活動報告

2025年12月25日

【ノーベルウィーク】ノーベル化学賞講演が開催されました

ノーベル賞化学賞の受賞講演を行う北川教授

 12月8日、2025年ノーベル化学賞受賞者による受賞講演が、スウェーデンのストックホルム大学のキャンパス内で開催されました。講演には、アイセムスの北川進特別教授をはじめ、メルボルン大学のリチャード・ロブソン教授、カリフォルニア大学バークレー校のオマー・ヤギー教授が登壇し、それぞれの視点からMOF(多孔性金属錯体)研究の歩みと展望について語りました。

 講演は、ロブソン教授、北川教授、ヤギー教授の順で行われ、ロブソン教授は、配位高分子研究の初期から現在に至るまでの流れを振り返り、分子構造を設計するという発想が、MOF研究の基盤となってきたことを紹介しました。

 北川教授は講演の中で、まず学生時代の学びや研究人生の変遷に触れ、必ずしも当初は明確な応用を意識していなかった配位化合物の研究が、後になって多孔材料研究へと新たな展開を生んできた経験について語りました。一見すると役に立たないように思える研究や遠回りが、後に重要な発想へとつながることもあるとして、「無用の用」という言葉が印象的に用いられました。

 そうした研究の積み重ねの中から、北川教授は、結晶は静的な存在であるという従来の見方を問い直し、外部刺激に応答して構造が変化する動的な多孔材料へと研究を展開してきました。ガス分子を取り込む際に構造が開閉する材料の例を挙げながら、結晶でありながら柔軟に振る舞う「ソフトポーラスクリスタル(柔軟な多孔性結晶)」という概念に至った経緯が語られました。これらの材料は、安全なガス貯蔵や効率的な分離など、ガスを扱う上での新たな可能性を示すものとして紹介されました。
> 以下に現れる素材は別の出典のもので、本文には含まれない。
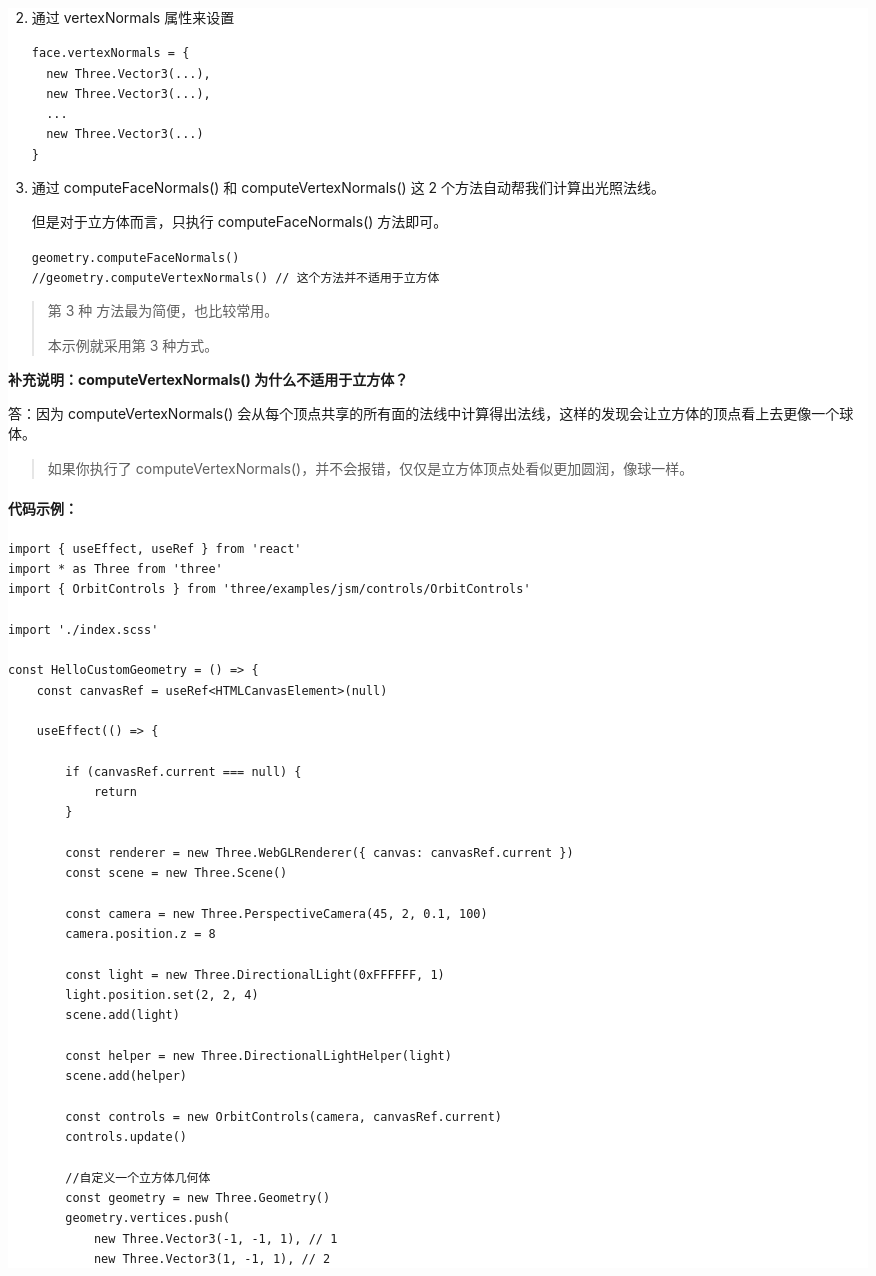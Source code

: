 2. 通过 vertexNormals 属性来设置

   ```
   face.vertexNormals = {
     new Three.Vector3(...),
     new Three.Vector3(...),
     ...
     new Three.Vector3(...)
   }
   ```

3. 通过 computeFaceNormals() 和 computeVertexNormals() 这 2 个方法自动帮我们计算出光照法线。

   但是对于立方体而言，只执行 computeFaceNormals() 方法即可。

   ```
   geometry.computeFaceNormals()
   //geometry.computeVertexNormals() // 这个方法并不适用于立方体
   ```

> 第 3 种 方法最为简便，也比较常用。
>
> 本示例就采用第 3 种方式。

**补充说明：computeVertexNormals() 为什么不适用于立方体？**

答：因为 computeVertexNormals() 会从每个顶点共享的所有面的法线中计算得出法线，这样的发现会让立方体的顶点看上去更像一个球体。

> 如果你执行了 computeVertexNormals()，并不会报错，仅仅是立方体顶点处看似更加圆润，像球一样。

#### 代码示例：

```
import { useEffect, useRef } from 'react'
import * as Three from 'three'
import { OrbitControls } from 'three/examples/jsm/controls/OrbitControls'

import './index.scss'

const HelloCustomGeometry = () => {
    const canvasRef = useRef<HTMLCanvasElement>(null)

    useEffect(() => {

        if (canvasRef.current === null) {
            return
        }

        const renderer = new Three.WebGLRenderer({ canvas: canvasRef.current })
        const scene = new Three.Scene()

        const camera = new Three.PerspectiveCamera(45, 2, 0.1, 100)
        camera.position.z = 8

        const light = new Three.DirectionalLight(0xFFFFFF, 1)
        light.position.set(2, 2, 4)
        scene.add(light)

        const helper = new Three.DirectionalLightHelper(light)
        scene.add(helper)

        const controls = new OrbitControls(camera, canvasRef.current)
        controls.update()

        //自定义一个立方体几何体
        const geometry = new Three.Geometry()
        geometry.vertices.push(
            new Three.Vector3(-1, -1, 1), // 1
            new Three.Vector3(1, -1, 1), // 2
```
 また、続くヤギー教授の講演では、MOF研究を社会へとつなげてきた取り組みを紹介し、AIを活用した 展開などにも触れながら、基礎研究の成果が産業や実社会へと広がっている現状について述べました。

 講演の中では、3名が互いの研究に言及し合いながら、MOF研究が多様な試みと対話の積み重ねによって発展してきたことが示され、会場には終始、和やかな雰囲気が流れていました。